The lines to copy from the listing below are those that contain the string "them".

Data under study:
%%

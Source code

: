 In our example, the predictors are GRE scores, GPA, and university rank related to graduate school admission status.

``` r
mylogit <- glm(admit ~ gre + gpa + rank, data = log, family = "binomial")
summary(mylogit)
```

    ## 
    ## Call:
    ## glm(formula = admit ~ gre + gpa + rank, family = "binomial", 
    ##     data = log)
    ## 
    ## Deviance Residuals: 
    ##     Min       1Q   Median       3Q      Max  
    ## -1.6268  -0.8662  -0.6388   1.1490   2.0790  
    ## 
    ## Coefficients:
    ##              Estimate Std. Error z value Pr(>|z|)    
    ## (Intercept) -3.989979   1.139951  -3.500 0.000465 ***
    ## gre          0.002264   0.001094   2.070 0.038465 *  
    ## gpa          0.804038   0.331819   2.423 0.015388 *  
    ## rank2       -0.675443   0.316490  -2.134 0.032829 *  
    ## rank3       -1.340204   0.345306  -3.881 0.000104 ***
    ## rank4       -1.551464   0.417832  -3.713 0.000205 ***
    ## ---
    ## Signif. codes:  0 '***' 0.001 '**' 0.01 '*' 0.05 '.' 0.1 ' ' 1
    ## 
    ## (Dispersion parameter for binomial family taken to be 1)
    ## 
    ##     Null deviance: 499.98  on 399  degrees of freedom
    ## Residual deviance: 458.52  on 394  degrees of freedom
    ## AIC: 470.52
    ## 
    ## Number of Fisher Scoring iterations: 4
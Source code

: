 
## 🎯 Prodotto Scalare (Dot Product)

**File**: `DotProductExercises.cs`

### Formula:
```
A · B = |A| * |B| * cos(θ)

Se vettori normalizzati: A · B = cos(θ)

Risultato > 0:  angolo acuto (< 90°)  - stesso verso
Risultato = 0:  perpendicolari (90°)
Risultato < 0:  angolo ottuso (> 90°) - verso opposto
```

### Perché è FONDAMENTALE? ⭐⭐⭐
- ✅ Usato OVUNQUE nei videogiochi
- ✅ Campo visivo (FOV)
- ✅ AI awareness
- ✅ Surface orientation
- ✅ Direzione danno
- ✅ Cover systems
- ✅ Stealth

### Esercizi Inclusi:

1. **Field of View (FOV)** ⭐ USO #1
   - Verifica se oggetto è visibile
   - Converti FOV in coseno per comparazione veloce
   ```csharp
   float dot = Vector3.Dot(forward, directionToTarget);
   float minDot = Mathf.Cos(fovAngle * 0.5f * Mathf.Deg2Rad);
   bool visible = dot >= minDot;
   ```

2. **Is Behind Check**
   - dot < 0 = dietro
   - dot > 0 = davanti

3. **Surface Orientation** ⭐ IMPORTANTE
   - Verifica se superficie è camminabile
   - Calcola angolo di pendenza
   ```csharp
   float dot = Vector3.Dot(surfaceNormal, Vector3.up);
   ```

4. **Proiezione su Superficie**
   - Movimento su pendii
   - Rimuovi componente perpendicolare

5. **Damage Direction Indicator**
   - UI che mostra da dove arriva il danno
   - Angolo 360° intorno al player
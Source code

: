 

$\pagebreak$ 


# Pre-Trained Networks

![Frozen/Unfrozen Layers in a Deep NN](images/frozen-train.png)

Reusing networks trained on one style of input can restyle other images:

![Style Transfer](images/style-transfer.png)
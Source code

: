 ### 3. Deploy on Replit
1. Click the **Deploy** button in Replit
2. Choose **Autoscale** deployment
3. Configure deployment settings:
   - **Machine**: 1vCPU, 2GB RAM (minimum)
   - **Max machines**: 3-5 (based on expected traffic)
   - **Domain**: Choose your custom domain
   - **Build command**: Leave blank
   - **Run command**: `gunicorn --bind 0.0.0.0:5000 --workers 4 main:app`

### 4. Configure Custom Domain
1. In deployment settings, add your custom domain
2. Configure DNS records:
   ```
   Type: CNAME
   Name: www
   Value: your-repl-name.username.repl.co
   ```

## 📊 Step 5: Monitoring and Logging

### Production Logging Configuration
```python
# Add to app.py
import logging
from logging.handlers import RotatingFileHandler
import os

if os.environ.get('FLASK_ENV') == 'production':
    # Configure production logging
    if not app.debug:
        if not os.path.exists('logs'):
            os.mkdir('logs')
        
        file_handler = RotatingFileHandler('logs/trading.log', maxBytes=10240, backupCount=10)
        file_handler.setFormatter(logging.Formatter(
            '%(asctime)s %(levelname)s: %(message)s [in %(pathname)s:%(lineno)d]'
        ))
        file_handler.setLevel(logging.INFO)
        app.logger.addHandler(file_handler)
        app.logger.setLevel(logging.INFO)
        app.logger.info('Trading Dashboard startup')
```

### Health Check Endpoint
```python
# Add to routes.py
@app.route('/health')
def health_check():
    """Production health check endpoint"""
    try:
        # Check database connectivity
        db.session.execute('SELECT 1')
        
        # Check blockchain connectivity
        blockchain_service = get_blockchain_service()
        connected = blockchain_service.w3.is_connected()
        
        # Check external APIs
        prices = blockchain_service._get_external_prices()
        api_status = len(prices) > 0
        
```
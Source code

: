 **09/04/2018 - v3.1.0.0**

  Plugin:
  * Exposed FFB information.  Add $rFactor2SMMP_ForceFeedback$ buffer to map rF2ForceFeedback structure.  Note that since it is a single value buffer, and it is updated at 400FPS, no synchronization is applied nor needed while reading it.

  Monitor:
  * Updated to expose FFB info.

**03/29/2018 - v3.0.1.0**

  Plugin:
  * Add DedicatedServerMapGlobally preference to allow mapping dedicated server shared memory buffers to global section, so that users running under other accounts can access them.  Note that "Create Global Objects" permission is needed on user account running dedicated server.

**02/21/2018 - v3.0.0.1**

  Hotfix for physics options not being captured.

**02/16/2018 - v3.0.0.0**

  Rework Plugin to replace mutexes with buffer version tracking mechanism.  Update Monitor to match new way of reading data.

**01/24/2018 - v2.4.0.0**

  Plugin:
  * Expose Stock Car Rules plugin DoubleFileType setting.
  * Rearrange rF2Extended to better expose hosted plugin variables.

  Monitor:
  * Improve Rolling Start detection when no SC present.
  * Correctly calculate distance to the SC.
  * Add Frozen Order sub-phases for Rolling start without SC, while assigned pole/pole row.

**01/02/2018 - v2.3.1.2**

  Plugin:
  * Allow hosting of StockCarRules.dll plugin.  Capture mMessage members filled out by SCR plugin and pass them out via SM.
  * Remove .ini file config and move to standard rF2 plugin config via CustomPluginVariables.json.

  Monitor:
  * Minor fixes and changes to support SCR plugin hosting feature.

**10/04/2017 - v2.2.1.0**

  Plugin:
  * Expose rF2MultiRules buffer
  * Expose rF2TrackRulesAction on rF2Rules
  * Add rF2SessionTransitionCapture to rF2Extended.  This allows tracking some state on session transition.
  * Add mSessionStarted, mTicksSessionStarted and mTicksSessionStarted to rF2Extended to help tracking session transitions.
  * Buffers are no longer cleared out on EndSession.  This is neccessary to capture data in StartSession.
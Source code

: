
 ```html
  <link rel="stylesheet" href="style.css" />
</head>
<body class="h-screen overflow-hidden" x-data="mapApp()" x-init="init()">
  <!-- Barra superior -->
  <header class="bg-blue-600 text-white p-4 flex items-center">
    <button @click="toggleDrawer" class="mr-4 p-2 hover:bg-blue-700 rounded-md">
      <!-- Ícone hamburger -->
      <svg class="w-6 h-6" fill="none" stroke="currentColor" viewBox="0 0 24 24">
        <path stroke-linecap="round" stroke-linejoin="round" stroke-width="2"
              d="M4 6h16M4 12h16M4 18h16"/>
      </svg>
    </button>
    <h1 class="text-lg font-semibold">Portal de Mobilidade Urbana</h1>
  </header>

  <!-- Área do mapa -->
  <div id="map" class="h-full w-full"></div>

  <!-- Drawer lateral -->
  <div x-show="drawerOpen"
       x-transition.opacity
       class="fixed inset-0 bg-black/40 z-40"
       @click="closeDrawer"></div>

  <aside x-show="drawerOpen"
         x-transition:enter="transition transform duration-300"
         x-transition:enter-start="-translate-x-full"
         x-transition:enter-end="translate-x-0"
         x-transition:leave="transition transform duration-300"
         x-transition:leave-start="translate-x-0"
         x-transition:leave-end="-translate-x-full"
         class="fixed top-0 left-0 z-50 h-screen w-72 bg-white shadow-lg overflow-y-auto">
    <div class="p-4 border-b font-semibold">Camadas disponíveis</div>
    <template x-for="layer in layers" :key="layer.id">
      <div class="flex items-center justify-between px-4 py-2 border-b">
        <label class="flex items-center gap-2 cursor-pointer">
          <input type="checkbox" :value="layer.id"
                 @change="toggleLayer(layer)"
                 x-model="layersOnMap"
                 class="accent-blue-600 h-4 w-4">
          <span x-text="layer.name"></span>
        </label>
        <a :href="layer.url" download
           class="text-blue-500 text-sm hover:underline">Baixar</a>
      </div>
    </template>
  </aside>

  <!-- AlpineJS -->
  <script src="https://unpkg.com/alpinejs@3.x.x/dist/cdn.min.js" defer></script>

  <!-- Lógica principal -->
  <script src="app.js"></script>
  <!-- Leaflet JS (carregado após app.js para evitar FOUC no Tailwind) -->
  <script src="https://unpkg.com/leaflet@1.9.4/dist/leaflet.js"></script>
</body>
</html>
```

%%

Finished task:
  * Add DedicatedServerMapGlobally preference to allow mapping dedicated server shared memory buffers to global section, so that users running under other accounts can access them.  Note that "Create Global Objects" permission is needed on user account running dedicated server.
  * Allow hosting of StockCarRules.dll plugin.  Capture mMessage members filled out by SCR plugin and pass them out via SM.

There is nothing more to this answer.